(Problem) Beneath this instruction is a listing; print exactly the lines in it starting at the line that contains "- A Tailscale entrou" and going through the line that contains "- O Textual".
* * *
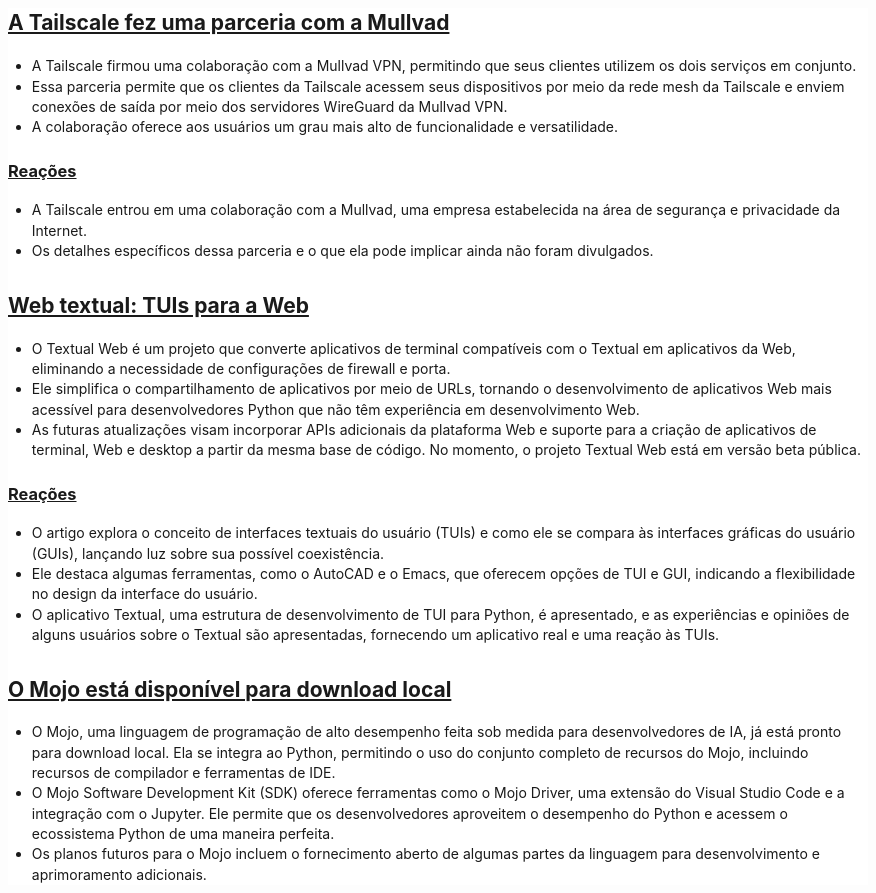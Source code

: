 ## [A Tailscale fez uma parceria com a Mullvad](https://mullvad.net/en/blog/2023/9/7/tailscale-has-partnered-with-mullvad/)

- A Tailscale firmou uma colaboração com a Mullvad VPN, permitindo que seus clientes utilizem os dois serviços em conjunto.
- Essa parceria permite que os clientes da Tailscale acessem seus dispositivos por meio da rede mesh da Tailscale e enviem conexões de saída por meio dos servidores WireGuard da Mullvad VPN.
- A colaboração oferece aos usuários um grau mais alto de funcionalidade e versatilidade.

### [Reações](https://news.ycombinator.com/item?id=37420382)

- A Tailscale entrou em uma colaboração com a Mullvad, uma empresa estabelecida na área de segurança e privacidade da Internet.
- Os detalhes específicos dessa parceria e o que ela pode implicar ainda não foram divulgados.

## [Web textual: TUIs para a Web](https://textual.textualize.io/blog/2023/09/06/what-is-textual-web/)

- O Textual Web é um projeto que converte aplicativos de terminal compatíveis com o Textual em aplicativos da Web, eliminando a necessidade de configurações de firewall e porta.
- Ele simplifica o compartilhamento de aplicativos por meio de URLs, tornando o desenvolvimento de aplicativos Web mais acessível para desenvolvedores Python que não têm experiência em desenvolvimento Web.
- As futuras atualizações visam incorporar APIs adicionais da plataforma Web e suporte para a criação de aplicativos de terminal, Web e desktop a partir da mesma base de código. No momento, o projeto Textual Web está em versão beta pública.

### [Reações](https://news.ycombinator.com/item?id=37418424)

- O artigo explora o conceito de interfaces textuais do usuário (TUIs) e como ele se compara às interfaces gráficas do usuário (GUIs), lançando luz sobre sua possível coexistência.
- Ele destaca algumas ferramentas, como o AutoCAD e o Emacs, que oferecem opções de TUI e GUI, indicando a flexibilidade no design da interface do usuário.
- O aplicativo Textual, uma estrutura de desenvolvimento de TUI para Python, é apresentado, e as experiências e opiniões de alguns usuários sobre o Textual são apresentadas, fornecendo um aplicativo real e uma reação às TUIs.

## [O Mojo está disponível para download local](https://www.modular.com/blog/mojo-its-finally-here)

- O Mojo, uma linguagem de programação de alto desempenho feita sob medida para desenvolvedores de IA, já está pronto para download local. Ela se integra ao Python, permitindo o uso do conjunto completo de recursos do Mojo, incluindo recursos de compilador e ferramentas de IDE.
- O Mojo Software Development Kit (SDK) oferece ferramentas como o Mojo Driver, uma extensão do Visual Studio Code e a integração com o Jupyter. Ele permite que os desenvolvedores aproveitem o desempenho do Python e acessem o ecossistema Python de uma maneira perfeita.
- Os planos futuros para o Mojo incluem o fornecimento aberto de algumas partes da linguagem para desenvolvimento e aprimoramento adicionais.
* * *
(Solution to this exercise)
- A Tailscale entrou em uma colaboração com a Mullvad, uma empresa estabelecida na área de segurança e privacidade da Internet.
- Os detalhes específicos dessa parceria e o que ela pode implicar ainda não foram divulgados.

## [Web textual: TUIs para a Web](https://textual.textualize.io/blog/2023/09/06/what-is-textual-web/)

- O Textual Web é um projeto que converte aplicativos de terminal compatíveis com o Textual em aplicativos da Web, eliminando a necessidade de configurações de firewall e porta.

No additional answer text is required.